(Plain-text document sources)
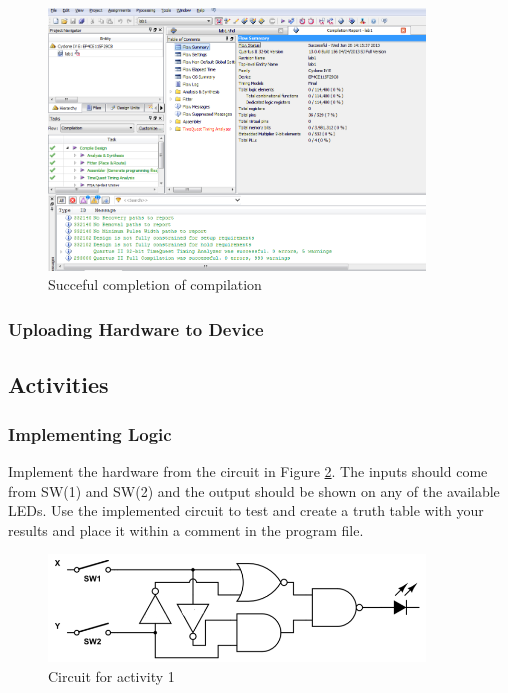 \begin{figure}[H]
	\centering
	\includegraphics[width=100mm]{Lab1/figures/compileresults.png}
	\caption{Succeful completion of compilation}
	\label{fig:compileresuts}
\end{figure}


\subsubsection{Uploading Hardware to Device}



\subsection{Activities}

\subsubsection{Implementing Logic}

Implement the hardware from the circuit in Figure \ref{fig:circuit1}. The inputs should come from SW(1) and SW(2) and the output should be shown on any of the available LEDs. Use the implemented circuit to test and create a truth table with your results and place it within a comment in the program file.

\begin{figure}[H]
	\centering
	\includegraphics[width=100mm]{Lab1/figures/circuit1.png}
	\caption{Circuit for activity 1}
	\label{fig:circuit1}
\end{figure}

WHAT YOU HAVE TO DO: Give every record again exactly, apart from the pictures, which stay out.

RESPONSE BELOW:
 \begin{figure}[H]
	\centering
	\includegraphics[width=100mm]{Lab1/figures/compileresults.png}
	\caption{Succeful completion of compilation}
	\label{fig:compileresuts}
\end{figure}


\subsubsection{Uploading Hardware to Device}



\subsection{Activities}

\subsubsection{Implementing Logic}

Implement the hardware from the circuit in Figure \ref{fig:circuit1}. The inputs should come from SW(1) and SW(2) and the output should be shown on any of the available LEDs. Use the implemented circuit to test and create a truth table with your results and place it within a comment in the program file.

\begin{figure}[H]
	\centering
	\includegraphics[width=100mm]{Lab1/figures/circuit1.png}
	\caption{Circuit for activity 1}
	\label{fig:circuit1}
\end{figure}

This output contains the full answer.